**What needs to be done**:
For every record, give an exact copy that has no pictures in it.

**Exercise data**:
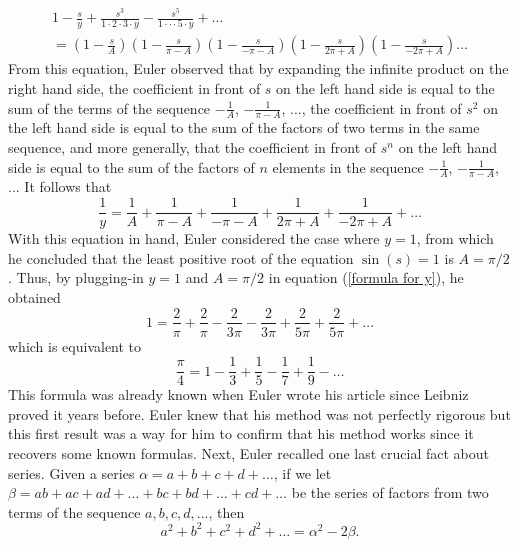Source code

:\begin{multline}
    1 - \frac{s}{y} + \frac{s^3}{1\cdot 2 \cdot 3\cdot y} - \frac{s^5}{1\cdot \cdot \cdot 5 \cdot y} + \dots \\
    = \left(1 - \frac{s}{A}\right)\left(1 - \frac{s}{\pi - A}\right)\left(1 - \frac{s}{-\pi - A}\right)\left(1 - \frac{s}{2\pi + A}\right)\left(1 - \frac{s}{-2\pi + A}\right) \dots
\end{multline}
From this equation, Euler observed that by expanding the infinite product on the right hand side, the coefficient in front of $s$ on the left hand side is equal to the sum of the terms of the sequence $-\frac{1}{A}$, $-\frac{1}{\pi - A}$, ..., the coefficient in front of $s^2$ on the left hand side is equal to the sum of the factors of two terms in the same sequence, and more generally, that the coefficient in front of $s^n$ on the left hand side is equal to the sum of the factors of $n$ elements in the sequence $-\frac{1}{A}$, $-\frac{1}{\pi - A}$, ... It follows that
\begin{equation} \label{formula for y}
    \frac{1}{y} = \frac{1}{A} + \frac{1}{\pi - A} + \frac{1}{-\pi - A} + \frac{1}{2\pi + A} + \frac{1}{-2\pi + A} + \dots
\end{equation}
With this equation in hand, Euler considered the case where $y = 1$, from which he concluded that the least positive root of the equation $\sin(s) = 1$ is $A = \pi / 2$. Thus, by plugging-in $y=1$ and $A = \pi / 2$ in equation (\ref{formula for y}), he obtained
\begin{equation} \label{pre Leibniz Series}
    1 = \frac{2}{\pi} + \frac{2}{\pi} - \frac{2}{3\pi} - \frac{2}{3\pi} + \frac{2}{5\pi} + \frac{2}{5\pi} + \dots
\end{equation}
which is equivalent to
\begin{equation} \label{Leibniz Series}
    \frac{\pi}{4} = 1 - \frac{1}{3} + \frac{1}{5} - \frac{1}{7} + \frac{1}{9} - \dots
\end{equation}
This formula was already known when Euler wrote his article since Leibniz proved it years before. Euler knew that his method was not perfectly rigorous but this first result was a way for him to confirm that his method works since it recovers some known formulas. Next, Euler recalled one last crucial fact about series. Given a series $\alpha = a + b + c + d + \dots$, if we let $\beta = ab + ac + ad + \dots + bc + bd + \dots + cd + \dots$ be the series of factors from two terms of the sequence $a,b,c,d, ...$, then 
\begin{equation} \label{series of squares and square of series}
    a^2 + b^2 + c^2 + d^2 + \dots = \alpha^2 - 2\beta.
\end{equation}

**Worked solution**:
Source code

:\begin{multline}
    1 - \frac{s}{y} + \frac{s^3}{1\cdot 2 \cdot 3\cdot y} - \frac{s^5}{1\cdot \cdot \cdot 5 \cdot y} + \dots \\
    = \left(1 - \frac{s}{A}\right)\left(1 - \frac{s}{\pi - A}\right)\left(1 - \frac{s}{-\pi - A}\right)\left(1 - \frac{s}{2\pi + A}\right)\left(1 - \frac{s}{-2\pi + A}\right) \dots
\end{multline}
From this equation, Euler observed that by expanding the infinite product on the right hand side, the coefficient in front of $s$ on the left hand side is equal to the sum of the terms of the sequence $-\frac{1}{A}$, $-\frac{1}{\pi - A}$, ..., the coefficient in front of $s^2$ on the left hand side is equal to the sum of the factors of two terms in the same sequence, and more generally, that the coefficient in front of $s^n$ on the left hand side is equal to the sum of the factors of $n$ elements in the sequence $-\frac{1}{A}$, $-\frac{1}{\pi - A}$, ... It follows that
\begin{equation} \label{formula for y}
    \frac{1}{y} = \frac{1}{A} + \frac{1}{\pi - A} + \frac{1}{-\pi - A} + \frac{1}{2\pi + A} + \frac{1}{-2\pi + A} + \dots
\end{equation}
With this equation in hand, Euler considered the case where $y = 1$, from which he concluded that the least positive root of the equation $\sin(s) = 1$ is $A = \pi / 2$. Thus, by plugging-in $y=1$ and $A = \pi / 2$ in equation (\ref{formula for y}), he obtained
\begin{equation} \label{pre Leibniz Series}
    1 = \frac{2}{\pi} + \frac{2}{\pi} - \frac{2}{3\pi} - \frac{2}{3\pi} + \frac{2}{5\pi} + \frac{2}{5\pi} + \dots
\end{equation}
which is equivalent to
\begin{equation} \label{Leibniz Series}
    \frac{\pi}{4} = 1 - \frac{1}{3} + \frac{1}{5} - \frac{1}{7} + \frac{1}{9} - \dots
\end{equation}
This formula was already known when Euler wrote his article since Leibniz proved it years before. Euler knew that his method was not perfectly rigorous but this first result was a way for him to confirm that his method works since it recovers some known formulas. Next, Euler recalled one last crucial fact about series. Given a series $\alpha = a + b + c + d + \dots$, if we let $\beta = ab + ac + ad + \dots + bc + bd + \dots + cd + \dots$ be the series of factors from two terms of the sequence $a,b,c,d, ...$, then 
\begin{equation} \label{series of squares and square of series}
    a^2 + b^2 + c^2 + d^2 + \dots = \alpha^2 - 2\beta.
\end{equation}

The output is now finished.